La Tradizione Cattolica, 124 (2023 n. 2)

Editoriale
Gli ultimi orientamenti del pontificato di Francesco 
I sessant’anni dal Concilio 
Solve et coagula 
All’insegna dell’illegalità e della rivoluzione 
Concilio Vaticano II: cosa ne direbbero i Padri del Concilio di Trento? 

Esseri d’eternità

Alcuni pensano di poter fare degli uomini “migliorati” grazie alla microinformatica, al così detto transumanesimo. Esistono già super computer che vi possono preparare un discorso, magari anche una predica più cattolica di tante altre che si sentono: basta indicare al computer le parole giuste chiedendogli pure di citare i Padri della Chiesa o san Tommaso d’Aquino. Ve lo farà a meraviglia. Eppure, c’è una differenza e non da poco: questo computer sarà pure fatto d’oro e di diamanti, rimane un puro oggetto materiale. Un giorno, anche fra miliardi di anni se vogliamo, un giorno sparirà Invece l’anima di quello che sta battendo le parole sulla tastiera o che detta il testo al suo ultimo smartphone, quest’anima, anche se magari in questo momento è un po’ troppo pigra per scrivere da sola un discorso, quest’anima diciamo in questo giorno sarà o in Paradiso o all’Inferno e questo, non per qualche miliardo di anni, ma per l’Eternità.

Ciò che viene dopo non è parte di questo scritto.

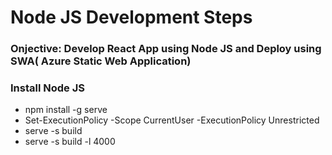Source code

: # Node JS Development Steps
### Onjective: Develop React App using Node JS and Deploy using SWA( Azure Static Web Application)

### Install Node JS
- npm install -g serve
- Set-ExecutionPolicy -Scope CurrentUser -ExecutionPolicy Unrestricted
- serve -s build
- serve -s build -l 4000

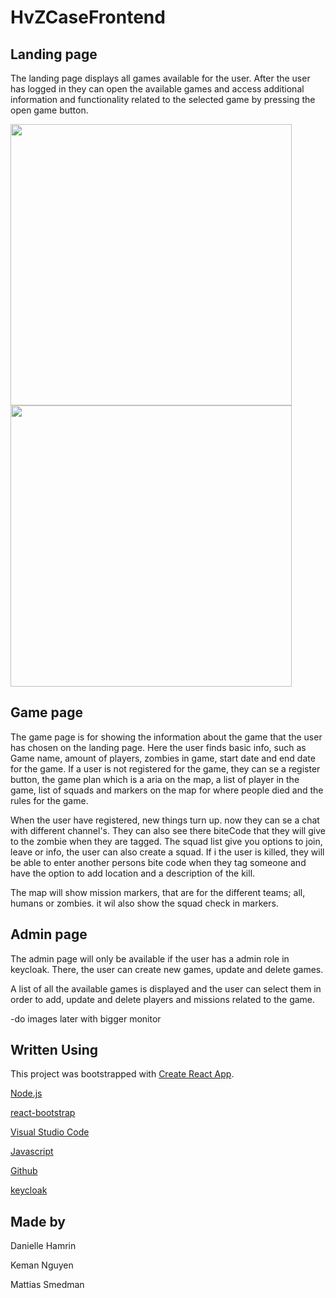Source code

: # HvZCaseFrontend

## Landing page

The landing page displays all games available for the user. After the user has logged in they can open the available games and access additional information and functionality related to the selected game by pressing the open game button.

<img align="left" width=450 src="https://i.imgur.com/t3SpkHo.png">
<img width=450 src="https://i.imgur.com/W8brwqc.png">

## Game page

The game page is for showing the information about the game that the user has chosen on the landing page.
Here the user finds basic info, such as Game name, amount of players, zombies in game, start date and end date for the game.
If a user is not registered for the game, they can se a register button, the game plan which is a aria on the map, a list of player in the game, list of squads and markers on the map for where people died and the rules for the game.

When the user have registered, new things turn up. now they can se a chat with different channel's. They can also see there biteCode that they will give to the zombie when they are tagged. The squad list give you options to join, leave or info, the user can also create a squad. If i the user is killed, they will be able to enter another persons bite code when they tag someone and have the option to add location and a description of the kill.

The map will show mission markers, that are for the different teams; all, humans or zombies. it wil also show the squad check in markers.

## Admin page

The admin page will only be available if the user has a admin role in keycloak. There, the user can create new games, update and delete games.

A list of all the available games is displayed and the user can select them in order to add, update and delete players and missions related to the game.

-do images later with bigger monitor

## Written Using

This project was bootstrapped with [Create React App](https://github.com/facebook/create-react-app).

[Node.js](https://nodejs.org/en/)

[react-bootstrap](https://react-bootstrap.github.io)

[Visual Studio Code](https://code.visualstudio.com)

[Javascript](https://getbootstrap.com/)

[Github](https://github.com/)

[keycloak](https://www.keycloak.org/)

## Made by

Danielle Hamrin

Keman Nguyen

Mattias Smedman
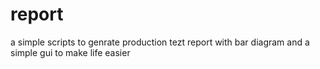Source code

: # report
a simple scripts to genrate production  tezt report with bar diagram and a simple gui to make life easier
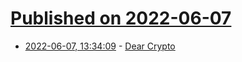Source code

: # [Published on 2022-06-07](index.md)

* [2022-06-07, 13:34:09](https://news.ycombinator.com/item?id=31654053) - [Dear Crypto](https://www.twitlonger.com/show/n_1ss24a6)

È la differenza essenziale tra l’uomo e il mondo materiale, vegetale, animale che lo attornia: l’uomo ha un’anima spirituale e quindi immortale. E quest’anima è chiamata a un destino soprannaturale: sotto l’influsso della grazia può vincere sé stessa e meritare il Paradiso o preferire sé stessa e i suoi interessi a Dio e così meritare la riprovazione eterna.

Come farci dimenticare che siamo esseri d’eternità?

Il principe del mondo, che è un puro spirito ma sa come siamo fatti e dove sono le nostre ferite, cerca di farci dimenticare il nostro destino eterno legandoci ai beni materiali: sono due delle tre concupiscenze citate da san Giovanni, la carne e gli occhi; cioè, i beni materiali e i piaceri della vita, sapendo che spesso i primi servono a comprare i secondi.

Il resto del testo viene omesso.